[Gluster-devel] Cores generated with ./tests/geo-rep/georep-basic-dr-tarssh.t
Kotresh Hiremath Ravishankar
khiremat at redhat.com
Thu Mar 3 11:28:31 UTC 2016
[Replying on top of my own reply]
Hi,
I have submitted the below patch [1] to avoid the issue of 'rpc_clnt_submit'
getting reconnected. But it won't take care of memory leak problem you were
trying to fix. That we have to carefully go through all cases and fix it.
Please have a look at it.
http://review.gluster.org/#/c/13592/
Thanks and Regards,
Kotresh H R
----- Original Message -----
> From: "Kotresh Hiremath Ravishankar" <khiremat at redhat.com>
> To: "Soumya Koduri" <skoduri at redhat.com>
> Cc: "Raghavendra G" <raghavendra at gluster.com>, "Gluster Devel" <gluster-devel at gluster.org>
> Sent: Thursday, March 3, 2016 3:39:11 PM
> Subject: Re: [Gluster-devel] Cores generated with ./tests/geo-rep/georep-basic-dr-tarssh.t
>
> Hi Soumya,
>
> I tested the lastes patch [2] on master where your previous patch [1] in
> merged.
> I see crashes at different places.
>
> 1. If there are code paths that are holding rpc object without taking ref on
> it, all those
> code path will crash on invoking rpc submit on that object as rpc object
> would have freed
> by last unref on DISCONNECT event. I see this kind of use-case in
> chagnelog rpc code.
> Need to check on other users of rpc.
>
> 2. And also we need to take care of reconnect timers that are being set and
> are re-tried to
> connect back on expiration. In those cases also, we might crash as rpc
> object would have freed.
>
>
> [1] http://review.gluster.org/#/c/13507/
> [2] http://review.gluster.org/#/c/13587/
>
> Thanks and Regards,
> Kotresh H R
>
> ----- Original Message -----
> > From: "Soumya Koduri" <skoduri at redhat.com>
> > To: "Raghavendra G" <raghavendra at gluster.com>, "Kotresh Hiremath
> > Ravishankar" <khiremat at redhat.com>
> > Cc: "Gluster Devel" <gluster-devel at gluster.org>
> > Sent: Thursday, March 3, 2016 12:24:00 PM
> > Subject: Re: [Gluster-devel] Cores generated with
> > ./tests/geo-rep/georep-basic-dr-tarssh.t
> >
> > Thanks a lot Kotresh.
> >
> > On 03/03/2016 08:47 AM, Raghavendra G wrote:
> > > Hi Soumya,
> > >
> > > Can you send a fix to this regression on upstream master too? This patch
> > > is merged there.
> > >
> > I have submitted below patch.
> > http://review.gluster.org/#/c/13587/
> >
> > Kindly review the same.
> >
> > Thanks,
> > Soumya
> >
> > > regards,
> > > Raghavendra
> > >
> > > On Tue, Mar 1, 2016 at 10:34 PM, Kotresh Hiremath Ravishankar
> > > <khiremat at redhat.com <mailto:khiremat at redhat.com>> wrote:
> > >
> > > Hi Soumya,
> > >
> > > I analysed the issue and found out that crash has happened because
> > > of the patch [1].
> > >
> > > The patch doesn't set transport object to NULL in 'rpc_clnt_disable'
> > > but instead does it on
> > > 'rpc_clnt_trigger_destroy'. So if there are pending rpc invocations
> > > on the rpc object that
> > > is disabled (those instances are possible as happening now in
> > > changelog), it will trigger a
> > > CONNECT notify again with 'mydata' that is freed causing a crash.

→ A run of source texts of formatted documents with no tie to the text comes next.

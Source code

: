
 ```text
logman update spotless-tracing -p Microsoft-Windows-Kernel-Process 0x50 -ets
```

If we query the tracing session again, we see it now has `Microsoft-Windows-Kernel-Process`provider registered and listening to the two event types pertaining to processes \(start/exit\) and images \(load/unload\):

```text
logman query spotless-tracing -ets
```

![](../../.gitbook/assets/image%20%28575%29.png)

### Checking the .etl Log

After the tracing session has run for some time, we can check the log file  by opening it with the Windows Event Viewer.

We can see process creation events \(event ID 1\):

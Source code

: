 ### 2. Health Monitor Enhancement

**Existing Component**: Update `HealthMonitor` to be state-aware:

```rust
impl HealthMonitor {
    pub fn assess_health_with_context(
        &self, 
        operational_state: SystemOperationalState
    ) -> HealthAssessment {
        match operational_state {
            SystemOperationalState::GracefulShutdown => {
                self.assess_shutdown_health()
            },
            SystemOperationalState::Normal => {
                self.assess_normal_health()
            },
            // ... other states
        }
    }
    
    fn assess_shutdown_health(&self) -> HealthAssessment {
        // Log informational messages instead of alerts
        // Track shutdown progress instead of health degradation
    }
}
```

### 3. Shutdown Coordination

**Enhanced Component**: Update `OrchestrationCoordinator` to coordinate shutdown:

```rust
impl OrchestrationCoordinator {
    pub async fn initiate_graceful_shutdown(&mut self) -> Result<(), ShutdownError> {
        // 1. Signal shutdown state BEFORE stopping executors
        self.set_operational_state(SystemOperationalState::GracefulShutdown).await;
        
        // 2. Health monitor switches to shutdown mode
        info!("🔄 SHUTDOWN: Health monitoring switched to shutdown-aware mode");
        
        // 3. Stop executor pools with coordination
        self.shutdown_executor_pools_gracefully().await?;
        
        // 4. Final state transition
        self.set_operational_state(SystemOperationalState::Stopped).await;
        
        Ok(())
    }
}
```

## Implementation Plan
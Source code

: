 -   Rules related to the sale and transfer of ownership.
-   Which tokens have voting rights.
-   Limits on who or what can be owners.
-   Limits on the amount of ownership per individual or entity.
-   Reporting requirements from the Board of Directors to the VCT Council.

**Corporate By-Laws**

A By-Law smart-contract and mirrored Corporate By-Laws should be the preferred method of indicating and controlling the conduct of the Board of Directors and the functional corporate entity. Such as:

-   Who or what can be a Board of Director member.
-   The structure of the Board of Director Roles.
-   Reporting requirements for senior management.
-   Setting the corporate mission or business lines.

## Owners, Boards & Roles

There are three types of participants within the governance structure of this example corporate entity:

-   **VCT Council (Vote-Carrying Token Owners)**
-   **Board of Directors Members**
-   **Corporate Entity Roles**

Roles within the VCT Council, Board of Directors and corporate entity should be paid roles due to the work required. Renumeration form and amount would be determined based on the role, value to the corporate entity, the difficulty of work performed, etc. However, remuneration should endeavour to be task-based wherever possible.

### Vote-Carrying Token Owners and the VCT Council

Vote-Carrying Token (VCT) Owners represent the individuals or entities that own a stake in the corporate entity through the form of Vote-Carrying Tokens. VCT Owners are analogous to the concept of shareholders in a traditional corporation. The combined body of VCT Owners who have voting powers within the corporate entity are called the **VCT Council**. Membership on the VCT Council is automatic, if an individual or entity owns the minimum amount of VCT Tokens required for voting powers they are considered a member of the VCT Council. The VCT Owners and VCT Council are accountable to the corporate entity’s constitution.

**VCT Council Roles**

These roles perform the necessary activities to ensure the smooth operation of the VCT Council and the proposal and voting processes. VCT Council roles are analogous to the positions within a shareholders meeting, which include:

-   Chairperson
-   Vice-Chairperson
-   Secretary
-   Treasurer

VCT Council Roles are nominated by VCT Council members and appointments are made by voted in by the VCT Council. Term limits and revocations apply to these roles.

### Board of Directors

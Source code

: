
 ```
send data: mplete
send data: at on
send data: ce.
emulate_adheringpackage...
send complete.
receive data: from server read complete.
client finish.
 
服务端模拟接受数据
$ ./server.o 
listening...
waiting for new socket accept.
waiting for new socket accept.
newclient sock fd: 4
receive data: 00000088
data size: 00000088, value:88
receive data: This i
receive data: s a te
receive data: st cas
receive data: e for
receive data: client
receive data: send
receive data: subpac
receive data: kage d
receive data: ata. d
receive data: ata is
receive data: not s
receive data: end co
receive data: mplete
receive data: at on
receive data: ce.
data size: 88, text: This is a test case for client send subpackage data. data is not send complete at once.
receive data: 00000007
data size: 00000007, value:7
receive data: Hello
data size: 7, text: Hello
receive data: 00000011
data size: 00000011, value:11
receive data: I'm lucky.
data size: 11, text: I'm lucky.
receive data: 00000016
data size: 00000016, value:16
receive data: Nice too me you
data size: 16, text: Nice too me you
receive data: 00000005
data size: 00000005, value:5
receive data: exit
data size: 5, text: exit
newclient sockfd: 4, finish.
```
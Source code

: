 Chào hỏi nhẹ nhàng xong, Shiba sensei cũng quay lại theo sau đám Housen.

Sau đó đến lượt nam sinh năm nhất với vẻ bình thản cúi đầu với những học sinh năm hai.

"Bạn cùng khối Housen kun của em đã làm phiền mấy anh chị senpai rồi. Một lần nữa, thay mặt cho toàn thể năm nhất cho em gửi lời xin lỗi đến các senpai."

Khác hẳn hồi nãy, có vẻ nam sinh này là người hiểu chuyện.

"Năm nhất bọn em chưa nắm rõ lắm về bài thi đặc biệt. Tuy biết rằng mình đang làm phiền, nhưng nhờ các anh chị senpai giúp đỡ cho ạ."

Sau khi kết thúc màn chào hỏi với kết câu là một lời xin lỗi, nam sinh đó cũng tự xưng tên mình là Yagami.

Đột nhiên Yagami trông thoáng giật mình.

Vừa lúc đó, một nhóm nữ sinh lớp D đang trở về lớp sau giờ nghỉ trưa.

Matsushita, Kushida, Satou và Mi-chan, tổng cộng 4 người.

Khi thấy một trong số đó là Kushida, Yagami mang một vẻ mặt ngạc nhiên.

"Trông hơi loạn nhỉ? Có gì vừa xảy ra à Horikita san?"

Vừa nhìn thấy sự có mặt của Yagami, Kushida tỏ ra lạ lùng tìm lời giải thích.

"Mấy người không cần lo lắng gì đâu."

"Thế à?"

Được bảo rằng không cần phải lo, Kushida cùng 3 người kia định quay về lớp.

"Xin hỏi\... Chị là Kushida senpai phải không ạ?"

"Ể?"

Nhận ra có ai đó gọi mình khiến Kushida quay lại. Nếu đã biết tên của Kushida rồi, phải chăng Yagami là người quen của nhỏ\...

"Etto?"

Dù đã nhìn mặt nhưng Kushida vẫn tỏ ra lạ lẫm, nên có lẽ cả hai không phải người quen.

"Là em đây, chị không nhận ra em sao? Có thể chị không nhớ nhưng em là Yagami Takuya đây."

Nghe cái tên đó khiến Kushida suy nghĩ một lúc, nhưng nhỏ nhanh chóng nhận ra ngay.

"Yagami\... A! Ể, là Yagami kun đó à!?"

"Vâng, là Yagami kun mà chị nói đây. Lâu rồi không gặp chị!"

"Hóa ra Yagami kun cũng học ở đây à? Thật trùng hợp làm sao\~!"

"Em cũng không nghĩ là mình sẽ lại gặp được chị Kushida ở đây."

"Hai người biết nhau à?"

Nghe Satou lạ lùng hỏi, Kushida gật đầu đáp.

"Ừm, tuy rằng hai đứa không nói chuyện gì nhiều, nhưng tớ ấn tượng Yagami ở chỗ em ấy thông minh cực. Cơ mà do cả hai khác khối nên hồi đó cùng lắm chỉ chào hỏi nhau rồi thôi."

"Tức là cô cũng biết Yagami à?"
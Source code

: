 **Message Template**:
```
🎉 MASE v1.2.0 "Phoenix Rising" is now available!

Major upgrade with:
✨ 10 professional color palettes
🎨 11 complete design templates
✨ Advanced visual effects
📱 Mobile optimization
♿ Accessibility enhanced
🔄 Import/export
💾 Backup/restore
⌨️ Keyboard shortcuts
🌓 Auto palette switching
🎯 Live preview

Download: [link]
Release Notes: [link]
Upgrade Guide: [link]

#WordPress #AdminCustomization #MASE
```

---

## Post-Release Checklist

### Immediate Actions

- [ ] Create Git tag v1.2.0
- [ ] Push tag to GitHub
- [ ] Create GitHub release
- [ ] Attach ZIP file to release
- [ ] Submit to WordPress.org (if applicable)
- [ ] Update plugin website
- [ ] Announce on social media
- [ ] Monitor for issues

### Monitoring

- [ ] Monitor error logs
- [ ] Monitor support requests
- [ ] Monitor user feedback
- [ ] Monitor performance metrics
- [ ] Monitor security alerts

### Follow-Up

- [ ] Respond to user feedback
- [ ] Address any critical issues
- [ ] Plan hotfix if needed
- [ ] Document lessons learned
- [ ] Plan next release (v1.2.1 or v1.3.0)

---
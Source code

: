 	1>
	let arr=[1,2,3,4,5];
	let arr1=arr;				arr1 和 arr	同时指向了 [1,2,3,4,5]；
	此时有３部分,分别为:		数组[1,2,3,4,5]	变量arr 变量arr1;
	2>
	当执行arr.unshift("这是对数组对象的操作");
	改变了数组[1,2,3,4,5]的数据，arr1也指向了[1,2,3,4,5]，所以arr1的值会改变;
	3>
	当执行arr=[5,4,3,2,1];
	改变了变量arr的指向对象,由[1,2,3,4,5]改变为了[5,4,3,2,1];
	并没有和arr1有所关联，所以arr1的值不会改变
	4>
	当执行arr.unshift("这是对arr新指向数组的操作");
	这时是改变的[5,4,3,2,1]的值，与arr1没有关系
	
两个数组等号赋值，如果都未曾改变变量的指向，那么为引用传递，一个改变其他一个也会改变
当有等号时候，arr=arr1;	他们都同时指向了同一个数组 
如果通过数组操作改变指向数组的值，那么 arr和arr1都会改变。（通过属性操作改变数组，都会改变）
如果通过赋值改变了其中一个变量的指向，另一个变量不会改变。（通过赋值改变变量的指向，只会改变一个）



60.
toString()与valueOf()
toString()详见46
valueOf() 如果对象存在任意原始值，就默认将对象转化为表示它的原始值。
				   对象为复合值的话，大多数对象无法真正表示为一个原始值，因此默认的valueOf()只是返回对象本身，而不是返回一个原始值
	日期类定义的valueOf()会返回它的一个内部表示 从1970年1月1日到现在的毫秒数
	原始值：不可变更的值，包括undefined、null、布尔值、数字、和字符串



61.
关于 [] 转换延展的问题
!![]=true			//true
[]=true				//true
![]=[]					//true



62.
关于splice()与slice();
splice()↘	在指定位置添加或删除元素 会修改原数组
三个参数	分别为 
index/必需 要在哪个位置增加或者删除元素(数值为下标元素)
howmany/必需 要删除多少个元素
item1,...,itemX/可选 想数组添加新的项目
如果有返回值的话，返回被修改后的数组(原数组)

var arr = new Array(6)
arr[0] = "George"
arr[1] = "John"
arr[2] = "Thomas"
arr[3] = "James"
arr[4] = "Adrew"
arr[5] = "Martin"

> > > This happens because
> > > 'rpc_clnt_submit' reconnects if rpc is not connected.
> > >
> > > rpc_clnt_submit (...) {
> > > ...
> > > if (conn->connected == 0) {
> > > ret = rpc_transport_connect (conn->trans,
> > >
> > > conn->config.remote_port);
> > > }
> > > ...
> > > }
> > >
> > > Without your patch, conn->trans was set NULL and hence CONNECT fails
> > > not resulting with
> > > CONNECT notify call. And also the cleanup happens in failure path.
> > >
> > > So the memory leak can happen, if there is no try for rpc invocation
> > > after DISCONNECT.
> > > It will be cleaned up otherwise.
> > >
> > >
> > > [1] http://review.gluster.org/#/c/13507/
> > >
> > > Thanks and Regards,
> > > Kotresh H R
> > >
> > > ----- Original Message -----
> > > > From: "Kotresh Hiremath Ravishankar" <khiremat at redhat.com
> > > <mailto:khiremat at redhat.com>>
> > > > To: "Soumya Koduri" <skoduri at redhat.com
> > > > <mailto:skoduri at redhat.com>>
> > > > Cc: avishwan at redhat.com <mailto:avishwan at redhat.com>, "Gluster
> > > Devel" <gluster-devel at gluster.org <mailto:gluster-devel at gluster.org>>
> > > > Sent: Monday, February 29, 2016 4:15:22 PM
> > > > Subject: Re: Cores generated with
> > > ./tests/geo-rep/georep-basic-dr-tarssh.t
> > > >
> > > > Hi Soumya,
> > > >
> > > > I just tested that it is reproducible only with your patch both
> > > in master and
> > > > 3.76 branch.
> > > > The geo-rep test cases are marked bad in master. So it's not hit
> > > in master.
> > > > rpc is introduced
> > > > in changelog xlator to communicate to applications via
> > > libgfchangelog.
> > > > Venky/Me will check
> > > > why is the crash happening and will update.
> > > >
> > > >
> > > > Thanks and Regards,
> > > > Kotresh H R
> > > >
> > > > ----- Original Message -----
> > > > > From: "Soumya Koduri" <skoduri at redhat.com
> > > <mailto:skoduri at redhat.com>>
> > > > > To: avishwan at redhat.com <mailto:avishwan at redhat.com>, "kotresh"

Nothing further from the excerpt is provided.